Required action — Whenever a line of the records below contains the word "Instead", copy that line.

Source data section start

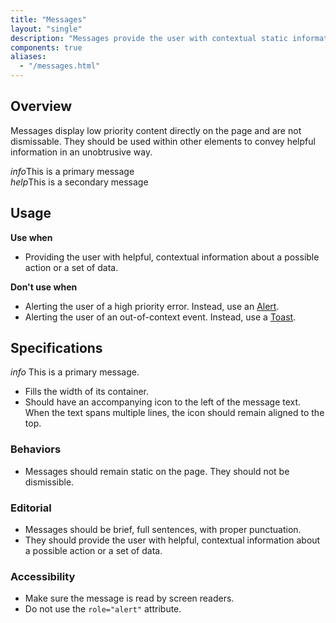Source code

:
 ```yaml
---
title: "Messages"
layout: "single"
description: "Messages provide the user with contextual static information. They have a lower priority than an alert."
components: true
aliases:
  - "/messages.html"
---
```


## Overview

Messages display low priority content directly on the page and are not dismissable. They should be used within other elements to convey helpful information in an unobtrusive way.

<div class="d-flex flex-column">
  <div class="message message-primary">
    <i class="modus-icons">info</i>This is a primary message
  </div>
  <div class="message message-secondary">
    <i class="modus-icons">help</i>This is a secondary message
  </div>
  <!--
  <div class="message message-success">
    <i class="modus-icons">check_circle</i>This is a success message
  </div>
  <div class="message message-warning">
    <i class="modus-icons">warning</i>This is a warning message
  </div>
  <div class="message message-danger">
    <i class="material-icons">error</i>This is a danger message
  </div>
  -->
</div>

## Usage

**Use when**

- Providing the user with helpful, contextual information about a possible action or a set of data.

**Don't use when**

- Alerting the user of a high priority error. Instead, use an [Alert](/elements/alerts/).
- Alerting the user of an out-of-context event. Instead, use a [Toast](/elements/toasts/).

## Specifications

<div class="guide-example-block my-3">
  <div class="guide-sample bg-white">
    <div class="message message-primary m-0">
      <i class="modus-icons">info</i> This is a primary message.
    </div>
  </div>
</div>

- Fills the width of its container.
- Should have an accompanying icon to the left of the message text. When the text spans multiple lines, the icon should remain aligned to the top.

### Behaviors

- Messages should remain static on the page. They should not be dismissible.

### Editorial

- Messages should be brief, full sentences, with proper punctuation.
- They should provide the user with helpful, contextual information about a possible action or a set of data.

### Accessibility

- Make sure the message is read by screen readers.
- Do not use the `role="alert"` attribute.

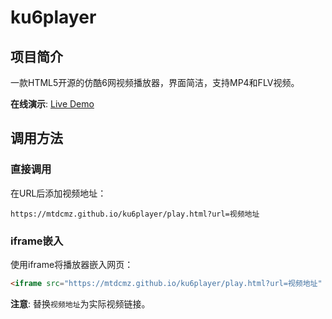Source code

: # ku6player

## 项目简介

一款HTML5开源的仿酷6网视频播放器，界面简洁，支持MP4和FLV视频。

**在线演示**: [Live Demo](https://mtdcmz.github.io/ku6player/play.html?url=)

## 调用方法

### 直接调用

在URL后添加视频地址：
```
https://mtdcmz.github.io/ku6player/play.html?url=视频地址
```

### iframe嵌入

使用iframe将播放器嵌入网页：
```html
<iframe src="https://mtdcmz.github.io/ku6player/play.html?url=视频地址" width="640" height="360" frameborder="0" allowfullscreen></iframe>
```

**注意**: 替换`视频地址`为实际视频链接。
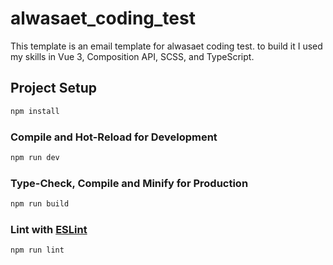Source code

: # alwasaet_coding_test

This template is an email template for alwasaet coding test. to build it I used my skills in Vue 3, Composition API, SCSS, and TypeScript.

## Project Setup

```sh
npm install
```

### Compile and Hot-Reload for Development

```sh
npm run dev
```

### Type-Check, Compile and Minify for Production

```sh
npm run build
```

### Lint with [ESLint](https://eslint.org/)

```sh
npm run lint
```
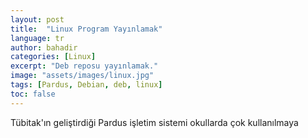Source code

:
 ```yaml
---
layout: post
title:  "Linux Program Yayınlamak"
language: tr
author: bahadir
categories: [Linux]
excerpt: "Deb reposu yayınlamak."
image: "assets/images/linux.jpg" 
tags: [Pardus, Debian, deb, linux]
toc: false
---
```


Tübitak'ın geliştirdiği Pardus işletim sistemi okullarda çok kullanılmaya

Source data section end

The answer —
- Alerting the user of a high priority error. Instead, use an [Alert](/elements/alerts/).
- Alerting the user of an out-of-context event. Instead, use a [Toast](/elements/toasts/).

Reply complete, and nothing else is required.